17. A circuit as defined in claim 16, wherein the ramp signal is to change between a first voltage and a second voltage in a substantially linear manner.
18. A circuit as defined in claim 17, wherein the second voltage is substantially zero, and the first voltage is greater than the second voltage.
19. A circuit as defined in claim 16, wherein the ramp generator comprises:
a counter to count edges of a clock signal; and
a digital-to-analog converter to convert an output of the counter to form the ramp signal.
20. (canceled)
21. A circuit as defined in claim 19, wherein the digital-to-analog converter is bypassed when the counter reaches a terminal value.
22. A circuit as defined in claim 19, wherein the ramp generator further comprises a divider to create a counter input signal by dividing the clock signal by a value, and wherein the counter is to count edges of the counter input signal.
23. (canceled)
24. A circuit as defined in claim 16, further comprising a switch, wherein the switch is controlled to reduce an offset associated with the second amplifier.
25. (canceled)
26. A circuit as defined in claim 24, wherein the switch in a first state drives the common-voltage signal to a negative value.
27. A circuit as defined in claim 16, wherein the ramp generator controls the ramp signal to reduce an output noise of the amplifier.
28. (canceled)
Description
RELATED APPLICATIONS

This patent claims priority from U.S. Provisional Application Ser. No. (Attorney Docket No. TI-62165PS), entitled “DAC-Based Pop-Noise Elimination Circuits for Audio Output Drivers,” filed on Feb. 23, 2007, and which is hereby incorporated by reference in its entirety.

FIELD OF THE DISCLOSURE

This disclosure relates generally to audio amplifiers, and, more particularly, to circuits and apparatus to reduce transient output noise in an audio amplifier.

BACKGROUND

In many audio devices (e.g., cellular telephones, MP3 players, etc.) the earpiece, headset and/or hands-free speaker(s) require the use of relatively high power signals (e.g., relatively high voltages and/or currents). Unfortunately, every time the driver (e.g., amplifier) powering these loads is powered on and/or powered off, the output (e.g., current and/or voltage) of the driver may spike temporarily. Because the human ear is sensitive to sound pressure level changes as small as zero dBspl (sound pressure level in decibels) within the audio band (e.g., 20 cycles per second (Hz) to 20 thousand Hz (kHz)), voltage spikes as small as one millivolt (mV) may cause perceptible and/or audible pop and/or click sounds (i.e., audible glitches). Additionally, voltage offsets present at the driver (e.g., between a digital-to-analog converter (DAC) and the driver) may also cause audible glitches.

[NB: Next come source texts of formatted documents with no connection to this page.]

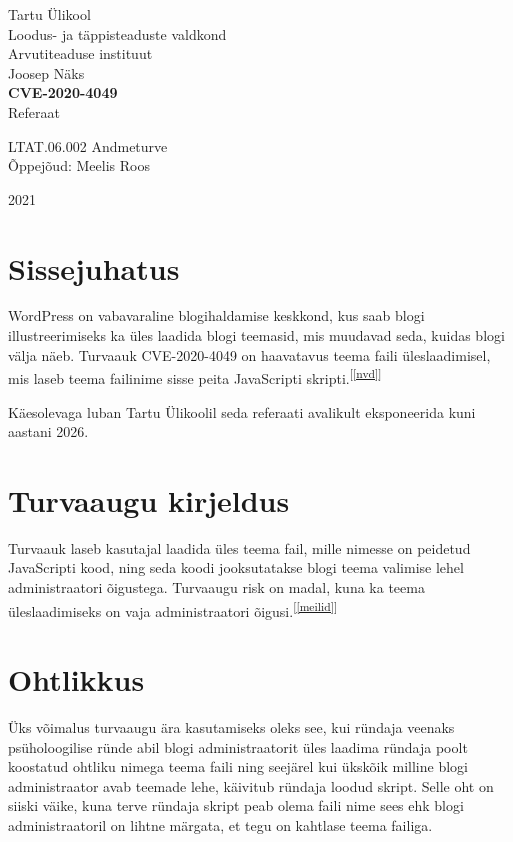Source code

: \documentclass[12pt]{article}
\begin{document}
\begin{center}
\thispagestyle{empty}
\large{Tartu Ülikool}\\[-0.9ex]
\large{Loodus- ja täppisteaduste valdkond}\\
\large{Arvutiteaduse instituut}\\
\vspace{6cm}
\large{Joosep Näks}\\
\textbf{\LARGE{CVE-2020-4049}}\\
Referaat
\end{center}
\vspace{1.5cm}
\begin{flushright}
LTAT.06.002 Andmeturve\\
Õppejõud: Meelis Roos
\end{flushright}
\vspace{6cm}
\begin{center}
2021
\end{center}
\pagebreak

\tableofcontents

\pagebreak

\section{Sissejuhatus}

WordPress on vabavaraline blogihaldamise keskkond, kus saab blogi illustreerimiseks ka üles laadida blogi teemasid, mis muudavad seda, kuidas blogi välja näeb. Turvaauk CVE-2020-4049 on haavatavus teema faili üleslaadimisel, mis laseb teema failinime sisse peita JavaScripti skripti.\textsuperscript{[\ref{nvd}]}

Käesolevaga luban Tartu Ülikoolil seda referaati avalikult eksponeerida kuni aastani 2026.
\section{Turvaaugu kirjeldus}
Turvaauk laseb kasutajal laadida üles teema fail, mille nimesse on peidetud JavaScripti kood, ning seda koodi jooksutatakse blogi teema valimise lehel administraatori õigustega. Turvaaugu risk on madal, kuna ka teema üleslaadimiseks on vaja administraatori õigusi.\textsuperscript{[\ref{meilid}]}
\section{Ohtlikkus}

Üks võimalus turvaaugu ära kasutamiseks oleks see, kui ründaja veenaks psüholoogilise ründe abil blogi administraatorit üles laadima ründaja poolt koostatud ohtliku nimega teema faili ning seejärel kui ükskõik milline blogi administraator avab teemade lehe, käivitub ründaja loodud skript. Selle oht on siiski väike, kuna terve ründaja skript peab olema faili nime sees ehk blogi administraatoril on lihtne märgata, et tegu on kahtlase teema failiga.
\pagebreak
\end{document}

BRIEF DESCRIPTION OF THE DRAWINGS

FIG. 1 is a schematic diagram of example audio output driver constructed in accordance with the teachings of the invention.

FIG. 2 illustrates an example operation of the example audio output driver of FIG. 1.

FIG. 3 is a schematic diagram of example manner of implementing the example audio output driver of FIG. 1.

FIG. 4 is a schematic diagram of another example manner of implementing the example audio output driver of FIG. 1.

FIG. 5 illustrates an example operation of the example switch of FIG. 4.

FIG. 6 is a schematic diagram of yet another example manner of implementing the example audio output driver of FIG. 1.

FIG. 7 is a schematic diagram of an example manner of implementing any or all of the example digital-to-analog (DAC) converters of FIGS. 2, 4 and/or 6.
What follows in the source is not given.